Exercise goal » Which lines of the entries below include "utilisateur"? List them all.

::: Source material

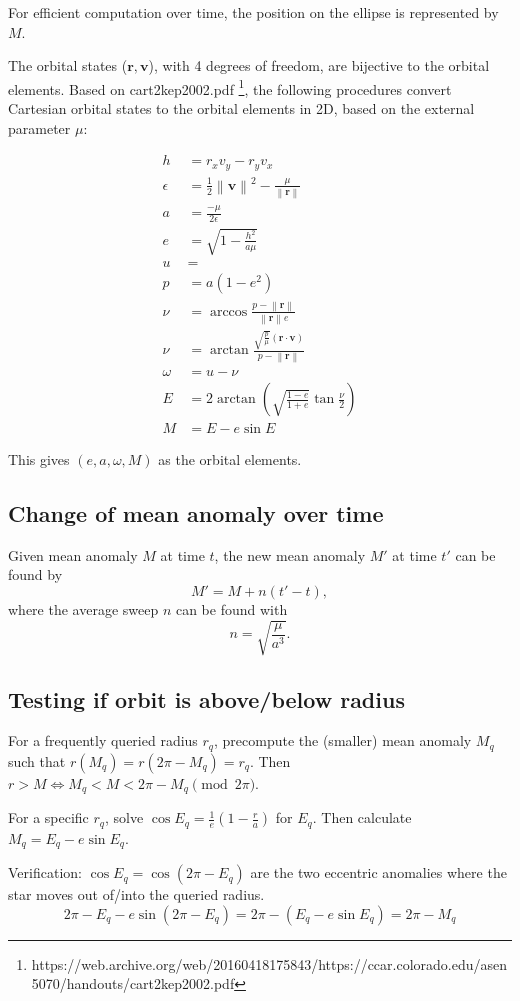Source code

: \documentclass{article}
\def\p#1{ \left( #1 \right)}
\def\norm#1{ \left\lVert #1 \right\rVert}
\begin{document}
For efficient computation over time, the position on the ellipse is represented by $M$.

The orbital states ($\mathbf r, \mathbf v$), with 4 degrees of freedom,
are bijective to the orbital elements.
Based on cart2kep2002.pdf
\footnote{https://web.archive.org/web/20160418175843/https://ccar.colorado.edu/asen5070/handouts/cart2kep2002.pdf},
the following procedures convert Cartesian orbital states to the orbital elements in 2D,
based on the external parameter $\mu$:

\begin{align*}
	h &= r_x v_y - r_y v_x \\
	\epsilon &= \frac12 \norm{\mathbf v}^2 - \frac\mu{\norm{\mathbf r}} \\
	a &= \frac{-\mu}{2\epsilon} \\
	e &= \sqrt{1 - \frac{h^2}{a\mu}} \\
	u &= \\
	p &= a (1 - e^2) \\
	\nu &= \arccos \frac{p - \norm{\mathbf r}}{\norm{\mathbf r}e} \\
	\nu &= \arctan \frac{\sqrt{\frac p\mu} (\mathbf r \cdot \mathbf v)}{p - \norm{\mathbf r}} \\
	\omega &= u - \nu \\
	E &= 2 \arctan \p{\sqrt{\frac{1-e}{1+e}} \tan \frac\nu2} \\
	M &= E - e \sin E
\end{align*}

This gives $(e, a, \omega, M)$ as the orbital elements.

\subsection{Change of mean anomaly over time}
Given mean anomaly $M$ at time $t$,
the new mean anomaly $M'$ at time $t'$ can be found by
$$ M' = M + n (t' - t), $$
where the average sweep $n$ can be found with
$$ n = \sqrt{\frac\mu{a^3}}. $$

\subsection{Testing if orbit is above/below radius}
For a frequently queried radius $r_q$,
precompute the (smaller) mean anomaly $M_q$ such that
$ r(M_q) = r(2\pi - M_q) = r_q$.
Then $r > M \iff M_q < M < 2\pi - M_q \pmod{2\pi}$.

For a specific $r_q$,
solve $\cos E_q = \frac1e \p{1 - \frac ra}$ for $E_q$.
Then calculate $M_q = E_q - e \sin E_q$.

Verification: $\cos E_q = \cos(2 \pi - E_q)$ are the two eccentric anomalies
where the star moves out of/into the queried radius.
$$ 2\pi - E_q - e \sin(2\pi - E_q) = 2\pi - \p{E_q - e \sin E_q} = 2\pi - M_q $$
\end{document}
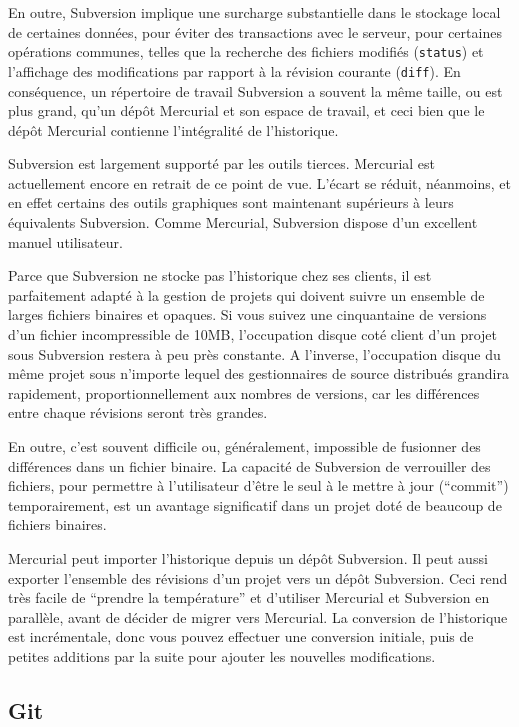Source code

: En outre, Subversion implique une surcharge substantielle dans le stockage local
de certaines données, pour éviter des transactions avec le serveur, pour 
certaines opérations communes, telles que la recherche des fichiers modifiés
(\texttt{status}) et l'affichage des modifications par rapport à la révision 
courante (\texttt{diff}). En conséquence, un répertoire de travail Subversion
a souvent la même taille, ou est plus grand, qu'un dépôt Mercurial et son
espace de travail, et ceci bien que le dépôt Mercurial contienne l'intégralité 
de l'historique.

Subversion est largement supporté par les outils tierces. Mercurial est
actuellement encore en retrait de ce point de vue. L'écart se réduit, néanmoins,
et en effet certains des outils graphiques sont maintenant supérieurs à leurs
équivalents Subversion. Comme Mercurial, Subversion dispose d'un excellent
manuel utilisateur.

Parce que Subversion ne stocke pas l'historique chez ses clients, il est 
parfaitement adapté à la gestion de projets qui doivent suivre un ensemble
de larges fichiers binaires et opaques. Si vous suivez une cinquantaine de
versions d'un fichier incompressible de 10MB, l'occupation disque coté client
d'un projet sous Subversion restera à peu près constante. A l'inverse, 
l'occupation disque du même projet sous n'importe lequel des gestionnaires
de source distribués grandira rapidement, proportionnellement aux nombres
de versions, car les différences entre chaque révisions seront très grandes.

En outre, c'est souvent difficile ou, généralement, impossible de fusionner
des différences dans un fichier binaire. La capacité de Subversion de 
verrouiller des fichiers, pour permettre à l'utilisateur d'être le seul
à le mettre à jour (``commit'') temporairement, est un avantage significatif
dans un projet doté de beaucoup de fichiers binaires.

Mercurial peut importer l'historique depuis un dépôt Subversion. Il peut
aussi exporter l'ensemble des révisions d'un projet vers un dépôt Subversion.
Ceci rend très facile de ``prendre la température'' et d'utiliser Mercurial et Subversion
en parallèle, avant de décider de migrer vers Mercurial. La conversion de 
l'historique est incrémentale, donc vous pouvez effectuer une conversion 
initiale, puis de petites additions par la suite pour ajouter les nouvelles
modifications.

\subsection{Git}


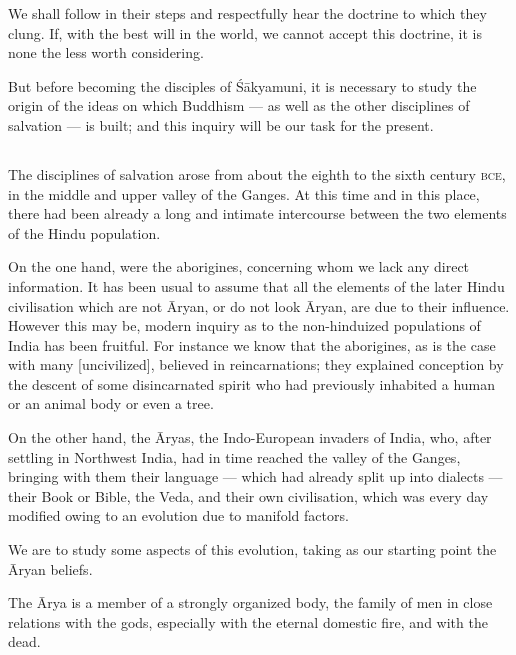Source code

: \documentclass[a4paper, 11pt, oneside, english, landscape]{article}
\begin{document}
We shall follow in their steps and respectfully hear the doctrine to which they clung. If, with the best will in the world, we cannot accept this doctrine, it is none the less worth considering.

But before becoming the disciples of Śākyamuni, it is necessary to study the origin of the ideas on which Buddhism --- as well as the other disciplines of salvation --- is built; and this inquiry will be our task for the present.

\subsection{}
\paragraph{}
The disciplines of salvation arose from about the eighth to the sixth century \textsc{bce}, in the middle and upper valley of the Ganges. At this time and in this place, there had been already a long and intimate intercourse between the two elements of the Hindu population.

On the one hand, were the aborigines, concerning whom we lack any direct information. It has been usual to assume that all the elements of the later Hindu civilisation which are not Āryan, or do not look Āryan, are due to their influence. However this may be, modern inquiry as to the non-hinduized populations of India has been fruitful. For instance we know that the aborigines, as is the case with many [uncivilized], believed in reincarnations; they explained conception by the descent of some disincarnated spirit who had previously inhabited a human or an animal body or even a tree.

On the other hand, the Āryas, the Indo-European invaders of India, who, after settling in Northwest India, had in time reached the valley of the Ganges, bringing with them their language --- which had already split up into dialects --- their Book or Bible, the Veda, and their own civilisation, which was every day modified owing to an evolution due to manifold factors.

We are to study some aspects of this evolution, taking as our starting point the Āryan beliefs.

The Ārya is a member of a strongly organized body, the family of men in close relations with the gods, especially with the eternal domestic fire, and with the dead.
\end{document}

::::::

Your response »
manuel utilisateur.
verrouiller des fichiers, pour permettre à l'utilisateur d'être le seul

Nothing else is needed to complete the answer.